## Directions
An exact copy of the entries is needed, with every picture left out.

===== Provided information =====

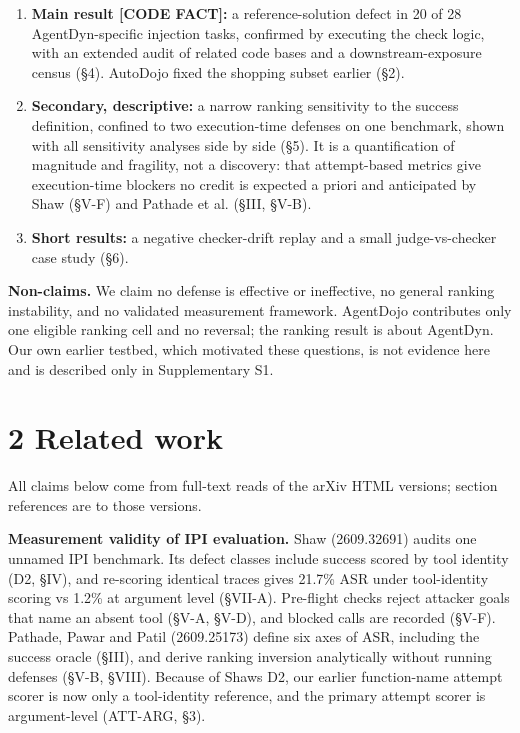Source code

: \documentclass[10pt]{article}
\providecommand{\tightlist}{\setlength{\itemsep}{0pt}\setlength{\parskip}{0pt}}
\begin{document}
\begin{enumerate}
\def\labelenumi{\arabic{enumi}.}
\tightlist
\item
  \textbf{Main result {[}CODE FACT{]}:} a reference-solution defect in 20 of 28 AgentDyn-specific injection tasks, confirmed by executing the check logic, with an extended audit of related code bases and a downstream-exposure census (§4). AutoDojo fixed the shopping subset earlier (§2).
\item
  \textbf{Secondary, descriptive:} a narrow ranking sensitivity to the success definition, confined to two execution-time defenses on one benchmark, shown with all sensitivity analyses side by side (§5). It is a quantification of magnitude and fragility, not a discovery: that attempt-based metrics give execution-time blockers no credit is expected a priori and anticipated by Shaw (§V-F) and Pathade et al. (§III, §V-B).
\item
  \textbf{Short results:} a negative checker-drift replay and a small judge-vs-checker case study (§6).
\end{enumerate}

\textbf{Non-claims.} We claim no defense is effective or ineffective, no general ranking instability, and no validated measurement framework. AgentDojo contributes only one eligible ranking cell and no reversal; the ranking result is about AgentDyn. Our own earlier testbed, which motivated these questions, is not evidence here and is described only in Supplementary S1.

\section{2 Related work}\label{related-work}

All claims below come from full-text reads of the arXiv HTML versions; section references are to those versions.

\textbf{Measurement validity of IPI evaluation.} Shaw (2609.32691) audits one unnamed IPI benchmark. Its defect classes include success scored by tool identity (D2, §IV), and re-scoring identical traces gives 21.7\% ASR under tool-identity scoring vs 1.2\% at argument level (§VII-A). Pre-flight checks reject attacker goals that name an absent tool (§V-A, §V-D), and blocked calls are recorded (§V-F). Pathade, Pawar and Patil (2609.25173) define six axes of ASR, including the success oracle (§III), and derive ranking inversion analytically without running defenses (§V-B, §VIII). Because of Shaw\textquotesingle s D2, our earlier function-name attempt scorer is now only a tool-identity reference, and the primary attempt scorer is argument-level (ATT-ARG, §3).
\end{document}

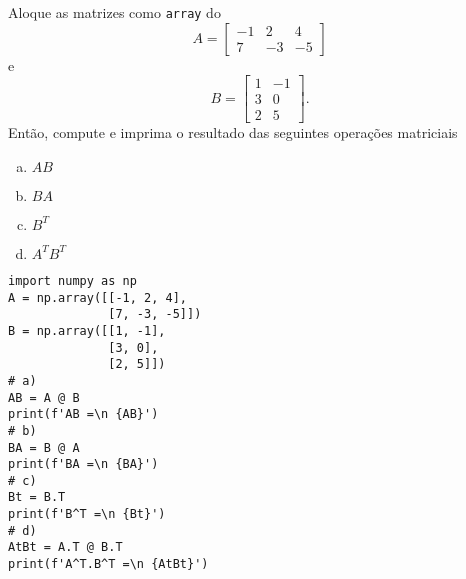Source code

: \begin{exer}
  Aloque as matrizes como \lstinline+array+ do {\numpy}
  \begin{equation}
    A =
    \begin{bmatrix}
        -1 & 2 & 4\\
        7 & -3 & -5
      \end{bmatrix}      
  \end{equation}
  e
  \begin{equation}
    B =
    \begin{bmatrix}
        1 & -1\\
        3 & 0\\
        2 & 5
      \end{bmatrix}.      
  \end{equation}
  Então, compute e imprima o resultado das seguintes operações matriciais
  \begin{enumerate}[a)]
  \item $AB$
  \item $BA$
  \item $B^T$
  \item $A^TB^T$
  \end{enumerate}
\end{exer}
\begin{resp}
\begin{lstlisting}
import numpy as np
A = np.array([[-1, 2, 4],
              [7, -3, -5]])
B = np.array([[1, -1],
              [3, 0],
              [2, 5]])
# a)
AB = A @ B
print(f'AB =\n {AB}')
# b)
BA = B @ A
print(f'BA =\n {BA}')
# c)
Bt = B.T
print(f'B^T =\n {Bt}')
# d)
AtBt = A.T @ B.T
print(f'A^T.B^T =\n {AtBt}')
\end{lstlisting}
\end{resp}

=====

## Answer to this problem
Source code

: \documentclass[10pt]{article}
\providecommand{\tightlist}{\setlength{\itemsep}{0pt}\setlength{\parskip}{0pt}}
\begin{document}
\begin{enumerate}
\def\labelenumi{\arabic{enumi}.}
\tightlist
\item
  \textbf{Main result {[}CODE FACT{]}:} a reference-solution defect in 20 of 28 AgentDyn-specific injection tasks, confirmed by executing the check logic, with an extended audit of related code bases and a downstream-exposure census (§4). AutoDojo fixed the shopping subset earlier (§2).
\item
  \textbf{Secondary, descriptive:} a narrow ranking sensitivity to the success definition, confined to two execution-time defenses on one benchmark, shown with all sensitivity analyses side by side (§5). It is a quantification of magnitude and fragility, not a discovery: that attempt-based metrics give execution-time blockers no credit is expected a priori and anticipated by Shaw (§V-F) and Pathade et al. (§III, §V-B).
\item
  \textbf{Short results:} a negative checker-drift replay and a small judge-vs-checker case study (§6).
\end{enumerate}

\textbf{Non-claims.} We claim no defense is effective or ineffective, no general ranking instability, and no validated measurement framework. AgentDojo contributes only one eligible ranking cell and no reversal; the ranking result is about AgentDyn. Our own earlier testbed, which motivated these questions, is not evidence here and is described only in Supplementary S1.

\section{2 Related work}\label{related-work}

All claims below come from full-text reads of the arXiv HTML versions; section references are to those versions.

\textbf{Measurement validity of IPI evaluation.} Shaw (2609.32691) audits one unnamed IPI benchmark. Its defect classes include success scored by tool identity (D2, §IV), and re-scoring identical traces gives 21.7\% ASR under tool-identity scoring vs 1.2\% at argument level (§VII-A). Pre-flight checks reject attacker goals that name an absent tool (§V-A, §V-D), and blocked calls are recorded (§V-F). Pathade, Pawar and Patil (2609.25173) define six axes of ASR, including the success oracle (§III), and derive ranking inversion analytically without running defenses (§V-B, §VIII). Because of Shaw\textquotesingle s D2, our earlier function-name attempt scorer is now only a tool-identity reference, and the primary attempt scorer is argument-level (ATT-ARG, §3).
\end{document}

Source code

: \begin{exer}
  Aloque as matrizes como \lstinline+array+ do {\numpy}
  \begin{equation}
    A =
    \begin{bmatrix}
        -1 & 2 & 4\\
        7 & -3 & -5
      \end{bmatrix}      
  \end{equation}
  e
  \begin{equation}
    B =
    \begin{bmatrix}
        1 & -1\\
        3 & 0\\
        2 & 5
      \end{bmatrix}.      
  \end{equation}
  Então, compute e imprima o resultado das seguintes operações matriciais
  \begin{enumerate}[a)]
  \item $AB$
  \item $BA$
  \item $B^T$
  \item $A^TB^T$
  \end{enumerate}
\end{exer}
\begin{resp}
\begin{lstlisting}
import numpy as np
A = np.array([[-1, 2, 4],
              [7, -3, -5]])
B = np.array([[1, -1],
              [3, 0],
              [2, 5]])
# a)
AB = A @ B
print(f'AB =\n {AB}')
# b)
BA = B @ A
print(f'BA =\n {BA}')
# c)
Bt = B.T
print(f'B^T =\n {Bt}')
# d)
AtBt = A.T @ B.T
print(f'A^T.B^T =\n {AtBt}')
\end{lstlisting}
\end{resp}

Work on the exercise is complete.